Ex-captive describes abuse, forced Islamization of hostage women

Teenage Israeli girl taken captive in Gaza describes how she was given an Arabic name and forced to recite Islamic prayers.

By World Israel News Staff

Hamas terrorists holding Israeli hostages captive forcibly Islamized their female victims in some case, while subjecting them to constant psychological abuse, a former hostage told The Washington Post in an interview published this week.

Seventeen-year-old Agam Goldstein-Almog, who was kidnapped from her home in Kibbutz Kfar Aza on October 7th, recalled her time in captivity, and the abuse she and other female captives suffered.

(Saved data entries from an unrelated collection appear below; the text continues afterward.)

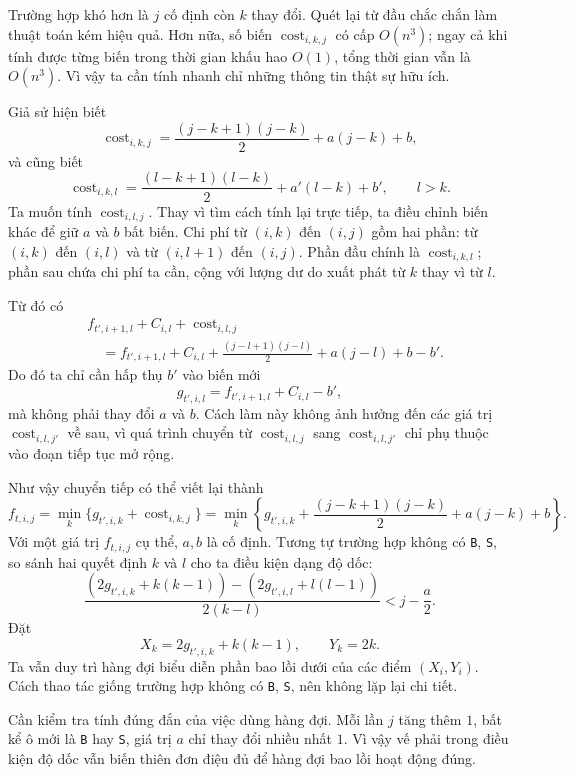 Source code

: \documentclass[11pt]{article}
\begin{document}
Trường hợp khó hơn là $j$ cố định còn $k$ thay đổi. Quét lại từ đầu chắc chắn
làm thuật toán kém hiệu quả. Hơn nữa, số biến
$\operatorname{cost}_{i,k,j}$ có cấp $O(n^3)$; ngay cả khi tính được từng biến
trong thời gian khấu hao $O(1)$, tổng thời gian vẫn là $O(n^3)$. Vì vậy ta cần
tính nhanh chỉ những thông tin thật sự hữu ích.

Giả sử hiện biết
\[
  \operatorname{cost}_{i,k,j}
  =
  \frac{(j-k+1)(j-k)}{2}+a(j-k)+b,
\]
và cũng biết
\[
  \operatorname{cost}_{i,k,l}
  =
  \frac{(l-k+1)(l-k)}{2}+a'(l-k)+b',
  \qquad l>k.
\]
Ta muốn tính $\operatorname{cost}_{i,l,j}$. Thay vì tìm cách tính lại trực
tiếp, ta điều chỉnh biến khác để giữ $a$ và $b$ bất biến. Chi phí từ
$(i,k)$ đến $(i,j)$ gồm hai phần: từ $(i,k)$ đến $(i,l)$ và từ $(i,l+1)$ đến
$(i,j)$. Phần đầu chính là $\operatorname{cost}_{i,k,l}$; phần sau chứa chi
phí ta cần, cộng với lượng dư do xuất phát từ $k$ thay vì từ $l$.

Từ đó có
\[
\begin{aligned}
&f_{t',i+1,l}+C_{i,l}+\operatorname{cost}_{i,l,j}\\
&\quad =
f_{t',i+1,l}+C_{i,l}
+\frac{(j-l+1)(j-l)}{2}+a(j-l)+b-b'.
\end{aligned}
\]
Do đó ta chỉ cần hấp thụ $b'$ vào biến mới
\[
  g_{t',i,l}=f_{t',i+1,l}+C_{i,l}-b',
\]
mà không phải thay đổi $a$ và $b$. Cách làm này không ảnh hưởng đến các giá
trị $\operatorname{cost}_{i,l,j'}$ về sau, vì quá trình chuyển từ
$\operatorname{cost}_{i,l,j}$ sang $\operatorname{cost}_{i,l,j'}$ chỉ phụ
thuộc vào đoạn tiếp tục mở rộng.

Như vậy chuyển tiếp có thể viết lại thành
\[
  f_{t,i,j}
  =
  \min_k\{g_{t',i,k}+\operatorname{cost}_{i,k,j}\}
  =
  \min_k\left\{
    g_{t',i,k}
    +\frac{(j-k+1)(j-k)}{2}
    +a(j-k)+b
  \right\}.
\]
Với một giá trị $f_{t,i,j}$ cụ thể, $a,b$ là cố định. Tương tự trường hợp
không có \texttt{B}, \texttt{S}, so sánh hai quyết định $k$ và $l$ cho ta điều
kiện dạng độ dốc:
\[
  \frac{(2g_{t',i,k}+k(k-1))-(2g_{t',i,l}+l(l-1))}{2(k-l)}
  < j-\frac{a}{2}.
\]
Đặt
\[
  X_k=2g_{t',i,k}+k(k-1),\qquad Y_k=2k.
\]
Ta vẫn duy trì hàng đợi biểu diễn phần bao lồi dưới của các điểm
$(X_i,Y_i)$. Cách thao tác giống trường hợp không có \texttt{B}, \texttt{S},
nên không lặp lại chi tiết.

Cần kiểm tra tính đúng đắn của việc dùng hàng đợi. Mỗi lần $j$ tăng thêm $1$,
bất kể ô mới là \texttt{B} hay \texttt{S}, giá trị $a$ chỉ thay đổi nhiều nhất
$1$. Vì vậy vế phải trong điều kiện độ dốc vẫn biến thiên đơn điệu đủ để hàng
đợi bao lồi hoạt động đúng.
\end{document}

Renamed Salsabil – an Arabic name referenced in the Quran – Goldstein-Almog was forced to wear a hijab and to recite Islamic prayers.

Held at gunpoint for 51 days alongside her mother and two siblings, Goldstein-Almog said she and her family were regularly threatened by guards who would not tolerate crying or any other noise.

At the same time, she recalls guards at times offering her perfumes and other looted goods.

In other instances, guards threatened to kill the family if Israeli forces located them, while simultaneously claiming that Israel had abandoned the captives.

Goldstein-Almog says the psychological torture included threats that she and her family would remain in Gaza for years, and that she would be given in marriage to a Gazan man.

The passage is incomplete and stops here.